▶ _Problem details_
Your answer should consist of each line from the data below that contains "reaches".

▶ _Input_
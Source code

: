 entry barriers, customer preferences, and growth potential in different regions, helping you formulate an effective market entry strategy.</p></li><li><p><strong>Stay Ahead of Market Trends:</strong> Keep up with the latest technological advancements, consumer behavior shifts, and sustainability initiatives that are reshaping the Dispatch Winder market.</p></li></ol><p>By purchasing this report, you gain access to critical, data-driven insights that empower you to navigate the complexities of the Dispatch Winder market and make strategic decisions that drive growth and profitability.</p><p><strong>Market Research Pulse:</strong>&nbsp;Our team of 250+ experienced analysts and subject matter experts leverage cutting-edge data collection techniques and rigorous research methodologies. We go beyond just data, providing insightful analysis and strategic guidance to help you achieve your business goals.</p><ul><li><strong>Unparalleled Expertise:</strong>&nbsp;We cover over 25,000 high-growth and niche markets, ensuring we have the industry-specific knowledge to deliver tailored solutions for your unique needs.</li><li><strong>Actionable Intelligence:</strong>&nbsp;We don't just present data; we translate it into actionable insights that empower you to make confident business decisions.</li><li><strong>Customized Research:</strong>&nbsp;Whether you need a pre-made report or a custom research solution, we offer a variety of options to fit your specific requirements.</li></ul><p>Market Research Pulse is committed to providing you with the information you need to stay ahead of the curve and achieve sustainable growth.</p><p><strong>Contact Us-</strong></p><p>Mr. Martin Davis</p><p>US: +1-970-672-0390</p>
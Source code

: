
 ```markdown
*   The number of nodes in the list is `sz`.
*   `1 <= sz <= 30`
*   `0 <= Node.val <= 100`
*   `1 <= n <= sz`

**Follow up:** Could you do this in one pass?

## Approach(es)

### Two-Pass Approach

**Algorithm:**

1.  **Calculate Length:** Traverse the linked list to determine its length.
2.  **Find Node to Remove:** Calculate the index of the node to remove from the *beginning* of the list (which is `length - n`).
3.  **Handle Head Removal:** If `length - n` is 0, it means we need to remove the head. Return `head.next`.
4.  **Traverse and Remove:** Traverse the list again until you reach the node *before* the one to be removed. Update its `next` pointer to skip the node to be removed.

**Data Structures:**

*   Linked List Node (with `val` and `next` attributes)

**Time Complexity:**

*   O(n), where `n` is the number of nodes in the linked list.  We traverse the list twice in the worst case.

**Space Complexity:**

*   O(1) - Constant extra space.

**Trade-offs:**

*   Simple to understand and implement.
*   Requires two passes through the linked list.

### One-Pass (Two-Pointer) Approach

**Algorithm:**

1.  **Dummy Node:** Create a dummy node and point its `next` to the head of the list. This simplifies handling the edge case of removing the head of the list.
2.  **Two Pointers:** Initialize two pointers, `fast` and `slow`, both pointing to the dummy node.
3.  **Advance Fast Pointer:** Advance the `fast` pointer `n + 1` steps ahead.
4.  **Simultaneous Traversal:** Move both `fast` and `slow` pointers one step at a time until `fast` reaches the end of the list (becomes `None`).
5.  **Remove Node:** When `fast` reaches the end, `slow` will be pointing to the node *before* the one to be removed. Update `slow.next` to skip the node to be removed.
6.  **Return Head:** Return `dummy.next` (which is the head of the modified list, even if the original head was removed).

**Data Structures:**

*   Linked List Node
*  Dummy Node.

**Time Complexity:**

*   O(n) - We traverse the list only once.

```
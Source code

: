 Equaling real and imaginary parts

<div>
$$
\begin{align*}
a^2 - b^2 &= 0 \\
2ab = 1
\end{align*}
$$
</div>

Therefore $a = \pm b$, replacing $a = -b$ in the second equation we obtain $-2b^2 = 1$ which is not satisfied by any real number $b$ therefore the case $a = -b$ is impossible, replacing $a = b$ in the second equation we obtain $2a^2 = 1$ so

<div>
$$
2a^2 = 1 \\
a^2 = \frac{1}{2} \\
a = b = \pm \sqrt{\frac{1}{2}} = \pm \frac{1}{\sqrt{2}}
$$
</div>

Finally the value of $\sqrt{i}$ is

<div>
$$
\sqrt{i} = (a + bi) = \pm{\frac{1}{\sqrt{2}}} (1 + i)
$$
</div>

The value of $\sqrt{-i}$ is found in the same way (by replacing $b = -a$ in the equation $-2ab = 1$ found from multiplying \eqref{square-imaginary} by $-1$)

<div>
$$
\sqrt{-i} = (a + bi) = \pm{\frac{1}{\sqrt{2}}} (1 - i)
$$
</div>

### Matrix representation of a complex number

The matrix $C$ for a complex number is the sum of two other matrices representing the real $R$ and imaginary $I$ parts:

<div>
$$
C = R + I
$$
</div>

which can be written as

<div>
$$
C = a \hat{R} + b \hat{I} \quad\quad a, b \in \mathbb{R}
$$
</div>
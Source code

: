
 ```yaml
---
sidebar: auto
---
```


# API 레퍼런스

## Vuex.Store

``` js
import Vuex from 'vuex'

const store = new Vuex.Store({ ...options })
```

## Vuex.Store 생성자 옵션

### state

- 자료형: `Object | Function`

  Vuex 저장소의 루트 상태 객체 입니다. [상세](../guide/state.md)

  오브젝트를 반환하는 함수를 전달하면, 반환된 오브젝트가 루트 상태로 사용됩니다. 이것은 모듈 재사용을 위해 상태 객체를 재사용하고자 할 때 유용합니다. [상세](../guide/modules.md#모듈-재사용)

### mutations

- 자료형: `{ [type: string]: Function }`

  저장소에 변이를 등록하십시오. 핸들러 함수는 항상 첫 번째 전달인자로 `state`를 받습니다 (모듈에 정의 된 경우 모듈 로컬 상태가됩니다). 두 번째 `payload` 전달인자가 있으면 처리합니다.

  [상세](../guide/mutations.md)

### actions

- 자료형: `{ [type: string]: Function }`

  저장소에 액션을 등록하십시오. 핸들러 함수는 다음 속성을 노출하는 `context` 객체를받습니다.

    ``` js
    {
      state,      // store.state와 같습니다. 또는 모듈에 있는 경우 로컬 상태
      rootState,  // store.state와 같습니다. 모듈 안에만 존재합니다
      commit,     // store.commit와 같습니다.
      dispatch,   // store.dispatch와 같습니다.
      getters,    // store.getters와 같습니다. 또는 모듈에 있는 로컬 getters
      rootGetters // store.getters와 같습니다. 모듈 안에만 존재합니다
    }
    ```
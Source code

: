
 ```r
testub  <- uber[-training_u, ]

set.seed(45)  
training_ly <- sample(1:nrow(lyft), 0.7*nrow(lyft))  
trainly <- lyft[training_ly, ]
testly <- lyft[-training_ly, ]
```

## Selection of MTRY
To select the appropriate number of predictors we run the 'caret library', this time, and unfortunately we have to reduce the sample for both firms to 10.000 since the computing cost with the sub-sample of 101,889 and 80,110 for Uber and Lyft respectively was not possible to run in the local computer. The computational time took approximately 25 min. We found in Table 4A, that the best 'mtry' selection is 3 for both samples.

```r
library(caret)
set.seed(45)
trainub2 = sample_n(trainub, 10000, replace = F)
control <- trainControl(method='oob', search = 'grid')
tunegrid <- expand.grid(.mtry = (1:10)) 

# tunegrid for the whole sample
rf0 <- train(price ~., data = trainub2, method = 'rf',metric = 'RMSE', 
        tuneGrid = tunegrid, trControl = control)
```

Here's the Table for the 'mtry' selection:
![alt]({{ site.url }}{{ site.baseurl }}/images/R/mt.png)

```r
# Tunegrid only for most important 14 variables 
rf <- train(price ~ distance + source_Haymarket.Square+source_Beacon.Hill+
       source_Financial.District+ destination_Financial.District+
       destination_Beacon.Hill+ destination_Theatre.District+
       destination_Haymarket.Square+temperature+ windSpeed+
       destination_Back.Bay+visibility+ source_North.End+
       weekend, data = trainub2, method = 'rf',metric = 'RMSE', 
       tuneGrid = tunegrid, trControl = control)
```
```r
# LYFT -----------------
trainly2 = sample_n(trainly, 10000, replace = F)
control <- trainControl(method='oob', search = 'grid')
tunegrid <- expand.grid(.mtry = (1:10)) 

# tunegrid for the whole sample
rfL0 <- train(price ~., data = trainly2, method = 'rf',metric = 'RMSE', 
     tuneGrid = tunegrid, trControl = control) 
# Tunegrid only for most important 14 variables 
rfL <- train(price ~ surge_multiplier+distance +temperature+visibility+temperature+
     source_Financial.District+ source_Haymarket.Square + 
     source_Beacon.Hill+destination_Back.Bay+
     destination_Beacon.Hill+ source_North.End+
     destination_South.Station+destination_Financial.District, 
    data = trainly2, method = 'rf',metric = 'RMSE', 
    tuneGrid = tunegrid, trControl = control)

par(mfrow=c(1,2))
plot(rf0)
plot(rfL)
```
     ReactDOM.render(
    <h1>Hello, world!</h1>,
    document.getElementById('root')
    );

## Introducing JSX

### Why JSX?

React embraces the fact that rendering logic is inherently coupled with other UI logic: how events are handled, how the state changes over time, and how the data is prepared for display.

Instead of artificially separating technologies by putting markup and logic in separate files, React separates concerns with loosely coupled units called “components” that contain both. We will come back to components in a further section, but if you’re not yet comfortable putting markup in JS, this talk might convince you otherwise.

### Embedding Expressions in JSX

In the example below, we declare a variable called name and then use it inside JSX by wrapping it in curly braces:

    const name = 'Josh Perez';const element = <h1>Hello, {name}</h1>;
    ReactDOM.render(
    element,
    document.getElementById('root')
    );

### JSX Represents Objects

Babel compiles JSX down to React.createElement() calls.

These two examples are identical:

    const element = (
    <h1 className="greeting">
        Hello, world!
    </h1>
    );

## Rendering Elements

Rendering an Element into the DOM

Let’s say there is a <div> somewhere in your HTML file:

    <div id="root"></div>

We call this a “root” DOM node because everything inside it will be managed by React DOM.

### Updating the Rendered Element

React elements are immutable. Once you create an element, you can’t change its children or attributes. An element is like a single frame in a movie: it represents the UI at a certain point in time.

▶ _Task response_
4.  **Simultaneous Traversal:** Move both `fast` and `slow` pointers one step at a time until `fast` reaches the end of the list (becomes `None`).
5.  **Remove Node:** When `fast` reaches the end, `slow` will be pointing to the node *before* the one to be removed. Update `slow.next` to skip the node to be removed.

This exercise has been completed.